(MATERIAL FOR THIS TASK)

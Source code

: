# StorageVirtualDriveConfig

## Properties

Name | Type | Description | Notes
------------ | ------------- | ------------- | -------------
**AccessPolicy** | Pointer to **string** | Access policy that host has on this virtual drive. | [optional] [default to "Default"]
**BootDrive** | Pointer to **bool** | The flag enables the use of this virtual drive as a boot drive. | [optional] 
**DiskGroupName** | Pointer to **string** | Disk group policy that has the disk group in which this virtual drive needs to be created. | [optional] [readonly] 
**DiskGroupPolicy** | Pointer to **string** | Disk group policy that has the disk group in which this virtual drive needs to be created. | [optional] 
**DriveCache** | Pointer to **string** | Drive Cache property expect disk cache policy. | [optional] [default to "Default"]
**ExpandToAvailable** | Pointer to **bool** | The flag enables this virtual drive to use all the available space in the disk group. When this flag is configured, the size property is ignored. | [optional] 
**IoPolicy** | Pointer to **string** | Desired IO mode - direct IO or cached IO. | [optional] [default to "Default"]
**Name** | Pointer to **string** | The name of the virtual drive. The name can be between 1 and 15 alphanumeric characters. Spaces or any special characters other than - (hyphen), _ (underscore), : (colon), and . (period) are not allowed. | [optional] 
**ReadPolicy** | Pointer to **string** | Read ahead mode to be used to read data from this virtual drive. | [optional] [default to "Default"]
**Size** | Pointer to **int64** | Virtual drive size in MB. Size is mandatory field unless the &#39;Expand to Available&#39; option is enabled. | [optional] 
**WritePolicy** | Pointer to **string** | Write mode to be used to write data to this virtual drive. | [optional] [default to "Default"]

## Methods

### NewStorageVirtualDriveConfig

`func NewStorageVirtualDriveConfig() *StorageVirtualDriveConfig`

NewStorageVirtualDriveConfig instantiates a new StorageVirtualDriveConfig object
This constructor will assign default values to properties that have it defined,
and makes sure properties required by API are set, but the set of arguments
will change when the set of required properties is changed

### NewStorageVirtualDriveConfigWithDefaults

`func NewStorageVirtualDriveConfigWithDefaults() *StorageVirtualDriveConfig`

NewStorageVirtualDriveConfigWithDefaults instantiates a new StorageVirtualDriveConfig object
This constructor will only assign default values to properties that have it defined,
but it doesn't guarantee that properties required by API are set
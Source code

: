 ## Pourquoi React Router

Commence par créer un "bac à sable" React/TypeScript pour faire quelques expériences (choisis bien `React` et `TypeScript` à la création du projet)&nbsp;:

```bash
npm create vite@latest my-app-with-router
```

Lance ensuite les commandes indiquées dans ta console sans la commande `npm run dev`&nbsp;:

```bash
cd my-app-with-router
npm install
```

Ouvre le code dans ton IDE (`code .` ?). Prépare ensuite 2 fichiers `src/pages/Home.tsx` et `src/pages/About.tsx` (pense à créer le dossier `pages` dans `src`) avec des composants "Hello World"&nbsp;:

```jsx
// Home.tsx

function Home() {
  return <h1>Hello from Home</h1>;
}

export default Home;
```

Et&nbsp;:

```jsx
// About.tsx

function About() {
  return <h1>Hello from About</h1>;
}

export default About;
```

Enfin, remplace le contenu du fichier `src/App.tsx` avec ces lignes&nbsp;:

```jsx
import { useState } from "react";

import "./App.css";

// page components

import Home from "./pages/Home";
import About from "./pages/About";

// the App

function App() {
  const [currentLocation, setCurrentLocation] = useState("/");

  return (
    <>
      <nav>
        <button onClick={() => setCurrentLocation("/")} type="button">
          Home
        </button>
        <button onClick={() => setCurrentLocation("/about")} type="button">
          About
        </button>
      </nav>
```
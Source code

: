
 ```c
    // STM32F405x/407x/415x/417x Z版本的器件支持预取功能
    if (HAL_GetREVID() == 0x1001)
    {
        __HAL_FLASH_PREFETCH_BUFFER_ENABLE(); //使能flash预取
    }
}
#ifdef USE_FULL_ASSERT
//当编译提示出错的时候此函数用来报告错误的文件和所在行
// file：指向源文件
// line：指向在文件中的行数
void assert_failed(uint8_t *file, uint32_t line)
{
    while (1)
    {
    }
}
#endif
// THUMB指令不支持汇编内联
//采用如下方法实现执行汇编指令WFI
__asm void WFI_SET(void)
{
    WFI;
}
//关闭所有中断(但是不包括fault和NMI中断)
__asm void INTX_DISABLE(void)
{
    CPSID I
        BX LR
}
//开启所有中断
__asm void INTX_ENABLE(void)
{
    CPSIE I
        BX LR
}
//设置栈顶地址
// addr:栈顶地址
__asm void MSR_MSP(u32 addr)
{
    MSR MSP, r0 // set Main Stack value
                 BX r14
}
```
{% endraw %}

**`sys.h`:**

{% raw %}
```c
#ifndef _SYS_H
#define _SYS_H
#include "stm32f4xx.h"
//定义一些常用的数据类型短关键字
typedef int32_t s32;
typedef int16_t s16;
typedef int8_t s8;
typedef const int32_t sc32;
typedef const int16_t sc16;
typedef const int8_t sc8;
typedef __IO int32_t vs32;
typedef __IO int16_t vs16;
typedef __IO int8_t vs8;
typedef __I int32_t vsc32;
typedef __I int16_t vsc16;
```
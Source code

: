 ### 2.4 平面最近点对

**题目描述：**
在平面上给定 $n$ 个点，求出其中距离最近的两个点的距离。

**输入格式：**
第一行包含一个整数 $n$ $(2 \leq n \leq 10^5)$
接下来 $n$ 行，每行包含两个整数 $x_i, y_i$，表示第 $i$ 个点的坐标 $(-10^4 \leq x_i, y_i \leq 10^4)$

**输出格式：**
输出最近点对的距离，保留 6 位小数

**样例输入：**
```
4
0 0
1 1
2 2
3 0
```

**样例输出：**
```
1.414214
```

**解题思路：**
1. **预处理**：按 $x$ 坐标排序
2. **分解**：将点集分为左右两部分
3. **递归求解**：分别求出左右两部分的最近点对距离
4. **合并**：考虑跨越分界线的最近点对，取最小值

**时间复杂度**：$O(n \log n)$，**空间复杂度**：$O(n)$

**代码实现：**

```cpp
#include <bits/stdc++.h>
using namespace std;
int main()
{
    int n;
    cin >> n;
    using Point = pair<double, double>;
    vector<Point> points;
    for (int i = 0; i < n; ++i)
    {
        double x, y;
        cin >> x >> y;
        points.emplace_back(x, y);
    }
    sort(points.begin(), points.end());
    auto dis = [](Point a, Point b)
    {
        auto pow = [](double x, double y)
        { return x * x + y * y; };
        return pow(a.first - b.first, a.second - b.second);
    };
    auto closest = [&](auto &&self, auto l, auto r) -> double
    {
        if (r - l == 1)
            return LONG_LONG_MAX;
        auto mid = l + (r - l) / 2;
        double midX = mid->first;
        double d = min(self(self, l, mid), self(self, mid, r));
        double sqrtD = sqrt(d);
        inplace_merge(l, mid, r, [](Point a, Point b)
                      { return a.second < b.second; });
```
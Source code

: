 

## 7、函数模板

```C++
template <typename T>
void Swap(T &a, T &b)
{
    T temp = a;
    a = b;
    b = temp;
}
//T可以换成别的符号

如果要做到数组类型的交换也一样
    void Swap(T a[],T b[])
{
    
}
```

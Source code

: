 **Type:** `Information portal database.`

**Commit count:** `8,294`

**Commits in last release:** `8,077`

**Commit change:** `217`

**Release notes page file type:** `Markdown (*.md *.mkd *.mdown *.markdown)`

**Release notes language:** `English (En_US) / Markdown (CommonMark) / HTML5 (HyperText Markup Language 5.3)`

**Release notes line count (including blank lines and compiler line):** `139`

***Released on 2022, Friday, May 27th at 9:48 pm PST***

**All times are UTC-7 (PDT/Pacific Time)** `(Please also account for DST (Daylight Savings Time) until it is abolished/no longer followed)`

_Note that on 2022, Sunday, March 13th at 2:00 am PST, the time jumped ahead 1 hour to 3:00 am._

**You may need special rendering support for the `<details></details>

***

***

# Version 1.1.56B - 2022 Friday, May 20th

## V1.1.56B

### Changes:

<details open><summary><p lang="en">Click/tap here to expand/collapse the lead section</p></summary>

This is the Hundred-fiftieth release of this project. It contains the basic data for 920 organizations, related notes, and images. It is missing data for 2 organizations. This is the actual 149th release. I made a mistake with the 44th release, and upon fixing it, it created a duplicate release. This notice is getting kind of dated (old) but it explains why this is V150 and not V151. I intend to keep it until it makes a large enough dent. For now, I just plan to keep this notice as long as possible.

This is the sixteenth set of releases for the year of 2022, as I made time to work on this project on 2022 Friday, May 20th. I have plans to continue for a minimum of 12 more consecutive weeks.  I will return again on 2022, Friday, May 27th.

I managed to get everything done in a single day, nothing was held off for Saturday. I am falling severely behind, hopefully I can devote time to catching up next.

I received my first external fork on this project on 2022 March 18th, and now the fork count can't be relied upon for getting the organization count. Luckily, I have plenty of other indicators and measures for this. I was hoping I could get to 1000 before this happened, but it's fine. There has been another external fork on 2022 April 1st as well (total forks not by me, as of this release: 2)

(End MATERIAL FOR THIS TASK)

WORK ITEM => Go through the records above, find every line with the word "ensuite", and list those lines.

SOLUTION FOR THIS EXERCISE =>
Lance ensuite les commandes indiquées dans ta console sans la commande `npm run dev`&nbsp;:
Ouvre le code dans ton IDE (`code .` ?). Prépare ensuite 2 fichiers `src/pages/Home.tsx` et `src/pages/About.tsx` (pense à créer le dossier `pages` dans `src`) avec des composants "Hello World"&nbsp;:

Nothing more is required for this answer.